By François-Pierre Martin, Researcher at Nestlé Institute of Health Sciences
The nutrition and lifestyle choices we make when we’re young can have major consequences for our health later in life.
The number of overweight or obese children has reached worrying levels, including in early childhood. In the UK, for example, more than a third of children are overweight or obese. These children are likely to remain obese into their adult life, with a higher chance of developing type 2 diabetes and cardiovascular diseases at a younger age.
Obesity and type 2 diabetes can be delayed or prevented through diet and exercise and a healthier lifestyle. Identifying those children at risk of developing these conditions is critical so that we can intervene early with nutritional and lifestyle changes.
A ground-breaking study called EarlyBird was set up to explore the biology of growing children, how metabolic disorders develop in childhood and their consequences in adulthood. I lead the Nestlé team that is involved in this research.
Our research shows that by monitoring children during crucial stages of their development, we can accurately identify those at risk of developing metabolic disorders, better understand how these diseases develop and hopefully, eventually intervene nutritionally to prevent the onset of these conditions.
Each child is unique in terms of personality and everyday needs. Similarly, every child grows and develops differently, with specific metabolic requirements at each stage of their childhood. These differences are still not well understood. Only by understanding these different needs and challenges can we help children lead healthier lives.
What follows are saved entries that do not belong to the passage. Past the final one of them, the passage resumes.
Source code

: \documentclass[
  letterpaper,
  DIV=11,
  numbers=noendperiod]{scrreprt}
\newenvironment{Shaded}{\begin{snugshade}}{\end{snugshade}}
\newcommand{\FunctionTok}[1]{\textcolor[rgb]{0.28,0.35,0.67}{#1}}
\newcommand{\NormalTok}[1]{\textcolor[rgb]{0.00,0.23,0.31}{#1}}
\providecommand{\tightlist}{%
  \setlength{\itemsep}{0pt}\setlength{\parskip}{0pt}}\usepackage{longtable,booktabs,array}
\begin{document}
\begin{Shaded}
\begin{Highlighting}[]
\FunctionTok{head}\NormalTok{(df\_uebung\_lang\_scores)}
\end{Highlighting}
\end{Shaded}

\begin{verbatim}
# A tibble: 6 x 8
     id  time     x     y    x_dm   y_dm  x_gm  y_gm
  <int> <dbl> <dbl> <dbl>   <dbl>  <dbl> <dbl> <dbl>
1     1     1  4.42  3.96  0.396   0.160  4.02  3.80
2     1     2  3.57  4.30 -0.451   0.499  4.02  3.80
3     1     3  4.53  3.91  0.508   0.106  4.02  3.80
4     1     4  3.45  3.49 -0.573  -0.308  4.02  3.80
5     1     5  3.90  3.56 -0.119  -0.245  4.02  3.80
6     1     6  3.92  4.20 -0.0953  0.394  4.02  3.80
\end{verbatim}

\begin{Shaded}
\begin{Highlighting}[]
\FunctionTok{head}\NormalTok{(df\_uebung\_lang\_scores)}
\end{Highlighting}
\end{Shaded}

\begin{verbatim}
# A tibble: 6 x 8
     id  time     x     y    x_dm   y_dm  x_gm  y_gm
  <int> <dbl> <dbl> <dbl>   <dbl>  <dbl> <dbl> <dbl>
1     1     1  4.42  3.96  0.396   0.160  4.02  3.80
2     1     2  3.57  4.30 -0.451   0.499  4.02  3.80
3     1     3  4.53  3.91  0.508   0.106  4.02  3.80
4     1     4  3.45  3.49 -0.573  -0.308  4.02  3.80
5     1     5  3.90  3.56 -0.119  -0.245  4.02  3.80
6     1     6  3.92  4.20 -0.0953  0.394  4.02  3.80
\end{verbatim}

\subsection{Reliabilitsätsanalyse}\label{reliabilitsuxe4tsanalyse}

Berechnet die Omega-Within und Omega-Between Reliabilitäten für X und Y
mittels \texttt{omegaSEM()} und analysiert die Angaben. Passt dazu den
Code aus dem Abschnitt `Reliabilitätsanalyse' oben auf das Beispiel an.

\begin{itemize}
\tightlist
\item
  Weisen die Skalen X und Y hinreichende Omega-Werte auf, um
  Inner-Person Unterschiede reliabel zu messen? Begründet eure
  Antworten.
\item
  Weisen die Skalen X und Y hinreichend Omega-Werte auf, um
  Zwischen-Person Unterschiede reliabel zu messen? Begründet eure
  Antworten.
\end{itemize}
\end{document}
Nutrition is key among these needs. Our research is making an important contribution to understanding how to provide the right nutrition at every stage of childhood. It will also help us to develop more personalised nutrition solutions for children with metabolic conditions. These solutions are often the best way to optimise healthy growth.
I bring my commitment and motivation as a parent into the science I do every day to generate a comprehensive view of metabolism and physiology from pre-puberty to adolescence.
With two children of my own, I worry whether they will grow normally to become healthy adults. So I am proud that our work is helping us to better understand these differences, and the opportunities they open up to better understand children’s metabolic and nutritional needs.
Using this knowledge to decipher what is crucial for healthy growth supports Nestlé’s 2030 ambition to help 50 million children lead healthier lives. It’s just one of the ways we at Nestlé are enhancing quality of life and contributing to a healthier future.
François-Pierre is a researcher in nutrition and metabolism at Nestlé Institute of Health Sciences.